- [WHAT YOU WILL DO] Below are records. Copy every line with "test" in it.

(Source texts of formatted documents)

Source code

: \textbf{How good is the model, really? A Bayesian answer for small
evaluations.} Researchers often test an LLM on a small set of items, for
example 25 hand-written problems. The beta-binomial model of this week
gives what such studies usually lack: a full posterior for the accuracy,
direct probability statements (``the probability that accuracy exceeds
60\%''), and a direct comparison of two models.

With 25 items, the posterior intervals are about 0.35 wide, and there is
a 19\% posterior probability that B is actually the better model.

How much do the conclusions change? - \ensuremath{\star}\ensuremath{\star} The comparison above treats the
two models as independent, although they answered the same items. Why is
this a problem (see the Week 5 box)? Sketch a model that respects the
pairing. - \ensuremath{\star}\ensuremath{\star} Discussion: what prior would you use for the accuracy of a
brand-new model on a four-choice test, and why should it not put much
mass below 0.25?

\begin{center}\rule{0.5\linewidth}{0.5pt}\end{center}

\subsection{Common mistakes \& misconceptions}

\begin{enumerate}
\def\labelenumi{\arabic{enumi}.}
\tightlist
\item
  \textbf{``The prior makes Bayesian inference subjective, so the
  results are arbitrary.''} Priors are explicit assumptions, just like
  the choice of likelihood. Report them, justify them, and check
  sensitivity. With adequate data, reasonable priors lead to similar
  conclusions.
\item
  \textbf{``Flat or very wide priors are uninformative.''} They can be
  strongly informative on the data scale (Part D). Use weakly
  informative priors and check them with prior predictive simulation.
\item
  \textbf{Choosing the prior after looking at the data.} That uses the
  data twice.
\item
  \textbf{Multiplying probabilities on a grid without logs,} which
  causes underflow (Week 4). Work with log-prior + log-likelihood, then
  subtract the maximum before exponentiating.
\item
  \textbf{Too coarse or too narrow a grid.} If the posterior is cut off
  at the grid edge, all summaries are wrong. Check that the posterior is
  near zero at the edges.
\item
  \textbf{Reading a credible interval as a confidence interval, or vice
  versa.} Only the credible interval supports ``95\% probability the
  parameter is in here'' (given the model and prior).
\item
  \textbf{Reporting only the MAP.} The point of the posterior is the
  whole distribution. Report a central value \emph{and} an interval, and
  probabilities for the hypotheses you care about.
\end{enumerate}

- [SOLVED PROBLEM]
evaluations.} Researchers often test an LLM on a small set of items, for
brand-new model on a four-choice test, and why should it not put much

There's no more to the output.